Enter the ardupilot\Ardusub\ path, find the control_althold.cpp file, the internal header file is Sub.h, and the internal implementation has 3 functions: althold_init(), althold_run() and control_depth(), and then explain in turn.

althold_init ()

// althold_init - initialise althold controller
bool Sub::althold_init()
{
    
    
    if(!control_check_barometer()) {
    
    
        return false;
    }

    // initialize vertical speeds and leash lengths
    // sets the maximum speed up and down returned by position controller
    pos_control.set_max_speed_z(-get_pilot_speed_dn(), g.pilot_speed_up);
    pos_control.set_max_accel_z(g.pilot_accel_z);

    // initialise position and desired velocity
    pos_control.set_alt_target(inertial_nav.get_altitude());
    pos_control.set_desired_velocity_z(inertial_nav.get_velocity_z());

    last_pilot_heading = ahrs.yaw_sensor;

    return true;
}

The function of control_check_barometer() is to check whether there is a depth gauge, as shown below, if the flight control board is not in the simulation state, then it will check whether the depth gauge exists, if not, it will pass gcs().send_text() This function sends a warning message "No depth gauge is connected" to the ground station. If it exists, the health status of the sensor is judged. If it is unhealthy, the warning message of "depth gauge error" is sent in the same way. Otherwise, confirm that the depth gauge is present and correct.

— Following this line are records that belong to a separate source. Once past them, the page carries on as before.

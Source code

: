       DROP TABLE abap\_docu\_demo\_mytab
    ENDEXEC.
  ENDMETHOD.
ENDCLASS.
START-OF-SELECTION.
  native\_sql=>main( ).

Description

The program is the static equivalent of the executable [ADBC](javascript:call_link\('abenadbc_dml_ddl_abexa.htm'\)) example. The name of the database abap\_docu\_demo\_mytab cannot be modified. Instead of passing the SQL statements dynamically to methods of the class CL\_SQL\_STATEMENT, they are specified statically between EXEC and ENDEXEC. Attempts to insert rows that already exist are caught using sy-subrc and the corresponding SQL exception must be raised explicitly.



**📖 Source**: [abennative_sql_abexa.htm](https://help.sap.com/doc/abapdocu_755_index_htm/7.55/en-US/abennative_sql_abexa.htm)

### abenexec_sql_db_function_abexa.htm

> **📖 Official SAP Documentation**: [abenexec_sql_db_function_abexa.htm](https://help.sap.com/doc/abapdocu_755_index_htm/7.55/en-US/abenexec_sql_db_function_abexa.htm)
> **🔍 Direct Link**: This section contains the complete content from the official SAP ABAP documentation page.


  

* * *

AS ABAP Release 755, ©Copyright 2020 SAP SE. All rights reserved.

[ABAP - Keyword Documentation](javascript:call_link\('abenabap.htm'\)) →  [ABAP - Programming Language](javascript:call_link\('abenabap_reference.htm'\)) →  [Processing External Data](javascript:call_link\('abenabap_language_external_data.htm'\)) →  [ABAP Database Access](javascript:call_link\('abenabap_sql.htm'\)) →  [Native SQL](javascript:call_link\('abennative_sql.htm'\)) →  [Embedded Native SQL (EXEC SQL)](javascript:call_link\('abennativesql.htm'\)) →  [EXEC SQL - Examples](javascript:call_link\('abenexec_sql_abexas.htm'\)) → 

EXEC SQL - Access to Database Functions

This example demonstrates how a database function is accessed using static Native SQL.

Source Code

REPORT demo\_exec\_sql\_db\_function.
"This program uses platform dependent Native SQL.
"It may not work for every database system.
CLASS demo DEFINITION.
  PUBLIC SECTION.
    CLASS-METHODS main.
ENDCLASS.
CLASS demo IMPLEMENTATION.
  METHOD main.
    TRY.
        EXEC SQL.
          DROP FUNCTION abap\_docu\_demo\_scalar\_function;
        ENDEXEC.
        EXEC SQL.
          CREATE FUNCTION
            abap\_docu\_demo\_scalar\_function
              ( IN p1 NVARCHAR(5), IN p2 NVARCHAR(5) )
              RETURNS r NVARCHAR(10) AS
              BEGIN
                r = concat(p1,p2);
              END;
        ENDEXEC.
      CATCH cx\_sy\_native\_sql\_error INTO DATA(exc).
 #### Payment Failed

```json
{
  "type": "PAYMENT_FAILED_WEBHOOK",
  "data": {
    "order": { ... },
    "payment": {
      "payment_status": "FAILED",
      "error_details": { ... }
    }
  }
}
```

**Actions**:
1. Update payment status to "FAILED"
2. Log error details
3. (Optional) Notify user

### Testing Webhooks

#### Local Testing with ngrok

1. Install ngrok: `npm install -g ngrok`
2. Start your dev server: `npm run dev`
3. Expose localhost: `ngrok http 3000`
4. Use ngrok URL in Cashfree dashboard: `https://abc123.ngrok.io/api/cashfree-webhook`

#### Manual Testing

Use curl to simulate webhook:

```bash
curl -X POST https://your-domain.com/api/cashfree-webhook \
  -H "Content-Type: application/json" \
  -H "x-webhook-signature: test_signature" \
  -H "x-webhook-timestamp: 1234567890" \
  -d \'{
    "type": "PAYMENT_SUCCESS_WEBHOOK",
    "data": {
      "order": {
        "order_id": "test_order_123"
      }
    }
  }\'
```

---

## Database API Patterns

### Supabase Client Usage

bool Sub::control_check_barometer()
{
    
    
#if CONFIG_HAL_BOARD != HAL_BOARD_SITL
    if (!ap.depth_sensor_present) {
    
     // can't hold depth without a depth sensor
        gcs().send_text(MAV_SEVERITY_WARNING, "Depth sensor is not connected.");
        return false;
    } else if (failsafe.sensor_health) {
    
    
        gcs().send_text(MAV_SEVERITY_WARNING, "Depth sensor error.");
        return false;
    }
#endif
    return true;
}

Then there is pos_control.set_max_speed_z(-get_pilot_speed_dn(), g.pilot_speed_up) this program, first look at the parameter part in brackets:

// It will return the PILOT_SPEED_DN value if non zero, otherwise if zero it returns the PILOT_SPEED_UP value.
uint16_t Sub::get_pilot_speed_dn()
{
    
    
    if (g.pilot_speed_dn == 0) {
    
    
        return abs(g.pilot_speed_up);
    }
    return abs(g.pilot_speed_dn);
}

get_pilot_speed_dn() is implemented in Ardusub.cpp. The internal function first determines whether g.pilot_speed_dn is equal to 0. If yes, then g.pilot_speed_up is returned as an absolute value, if not, g.pilot_speed_dn is directly taken as an absolute value and returned. For the two values, you can view the Parameters.cpp file under the same path.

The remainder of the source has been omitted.